The country's first multiparty legislative elections were to crown the end of three decades of single-party rule and stand as a rare example of democracy in the Arab world.

But things did not go as planned. The Islamic Salvation Front, known as the FIS, a fledgling Muslim fundamentalist party, overwhelmingly won the first round of voting. Fear took hold, and in January 1992, the army canceled the final round.

Authorities attributed the Islamic victory to low voter turnout and behind-the-scenes trickery by the party. "We were ready to do anything to stop an election that was a masquerade," said now-retired Gen. Khaled Nezzar, then defense minister.

[The Algerian government announced Monday that parliamentary elections will be held May 30 and pledged a free and fair ballot, Reuters news agency and Agence France-Presse said, quoting the official Algerian news agency APS.

["President (Abdelaziz) Bouteflika vowed to uphold the respect of a fair poll and guarantee freedom of choice for the voters," APS said.

[The current parliament was elected in 1997 for a five-year term.

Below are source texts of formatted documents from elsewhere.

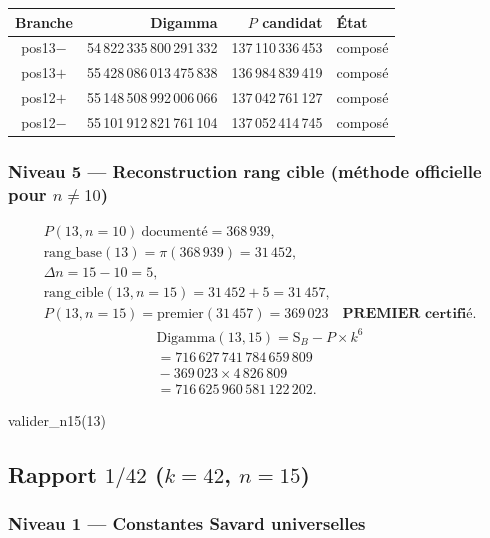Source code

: \documentclass[11pt,a4paper]{article}
\newcommand{\SB}{\mathrm{S}_B}
\begin{document}
\begin{center}\small
\begin{tabular}{@{}c r r l@{}}
\toprule
\rowcolor{spectralgris}
Branche & Digamma & $P$ candidat & État \\
\midrule
pos13$-$ & 54\,822\,335\,800\,291\,332 & 137\,110\,336\,453 & composé \\
pos13$+$ & 55\,428\,086\,013\,475\,838 & 136\,984\,839\,419 & composé \\
pos12$+$ & 55\,148\,508\,992\,006\,066 & 137\,042\,761\,127 & composé \\
pos12$-$ & 55\,101\,912\,821\,761\,104 & 137\,052\,414\,745 & composé \\
\bottomrule
\end{tabular}
\end{center}

\subsubsection{Niveau 5 --- Reconstruction rang cible (méthode officielle pour \texorpdfstring{$n \neq 10$}{n != 10})}
\begin{gather*}
P(13,n{=}10)\ \text{documenté}=368\,939,\\
\text{rang\_base}(13)=\pi(368\,939)=31\,452,\\
\Delta n=15-10=5,\\
\text{rang\_cible}(13,n{=}15)=31\,452+5=31\,457,\\
P(13,n{=}15)=\text{premier}(31\,457)=369\,023
\quad\textbf{PREMIER certifié}.
\end{gather*}
\begin{multline*}
\text{Digamma}(13,15)=\SB-P\times k^{6}\\
=716\,627\,741\,784\,659\,809\\
{}-369\,023\times4\,826\,809\\
=716\,625\,960\,581\,122\,202.
\end{multline*}

\begin{pycode}
valider_n15(13)
\end{pycode}

\subsection{Rapport \texorpdfstring{$1/42$}{1/42} (\texorpdfstring{$k = 42$}{k = 42}, \texorpdfstring{$n = 15$}{n = 15})}
\subsubsection{Niveau 1 --- Constantes Savard universelles}
\end{document}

Reuters said moderate centrist Islamists and secular opposition groups have representatives in the current 380-seat lower house, which is dominated by government supporters. The members of the upper house of parliament, the Council of the Nation, are picked from elected local authorities or appointed by the president.]

The decision to cancel the 1992 runoff vote unleashed violence by Islamic militants. It snowballed into a bloody insurgency by extremists that continues today.

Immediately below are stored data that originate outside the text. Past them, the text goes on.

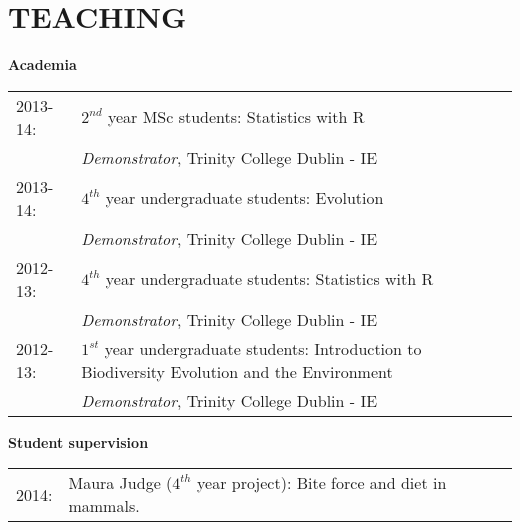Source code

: \documentclass[10pt,a4paper]{article}
\begin{document}
{\begin{tabular}{ll}
\end{tabular}
\bigskip
\newpage

\section{TEACHING}
\bigskip

\raggedright\textbf{Academia}\\[1.5ex]
\begin{tabular}{ll}
2013-14: & $2^{nd}$ year MSc students: Statistics with R \\
& \textit{Demonstrator}, Trinity College Dublin - IE \\
2013-14: & $4^{th}$ year undergraduate students: Evolution\\
& \textit{Demonstrator}, Trinity College Dublin - IE\\
2012-13: & $4^{th}$ year undergraduate students: Statistics with R\\
& \textit{Demonstrator}, Trinity College Dublin - IE\\
2012-13: & $1^{st}$ year undergraduate students: Introduction to Biodiversity Evolution and the Environment\\
& \textit{Demonstrator}, Trinity College Dublin - IE\\
\end{tabular}
\raggedright\textbf{Student supervision}\\[1.5ex]
\begin{tabular}{ll}
2014: & Maura Judge ($4^{th}$ year project): Bite force and diet in mammals. \\
\end{tabular}
\bigskip

}
\end{document}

But 10 years later, Gen. Nezzar says he has no regrets.

"To go to the second round was to guarantee the death of a budding democracy and the state," he told the Algerian newspaper Le Matin in a special issue marking the 10th anniversary of the violence.

Former Prime Minister Sid Ahmed Ghozali, one of five officials who signed the 1992 cancellation decree, concurred.

"The stakes were the survival of Algeria, because it would have been finished if the Islamists took power," Mr. Ghozali told the French newspaper Le Monde.

However, Chadli Bendjedid, who was ousted as president just before the second round was aborted, says the voting should have continued.

"We should have left things alone and acknowledged our error," he told Le Matin. "We should have had confidence in the future, and preserved the democracy for future generations. Time would have unmasked the FIS."

And what about the next election? "If it … happens, the Islamic forces will win again," Mr. Ghozali told Le Monde. "The gap between the state and the citizen has not stopped growing."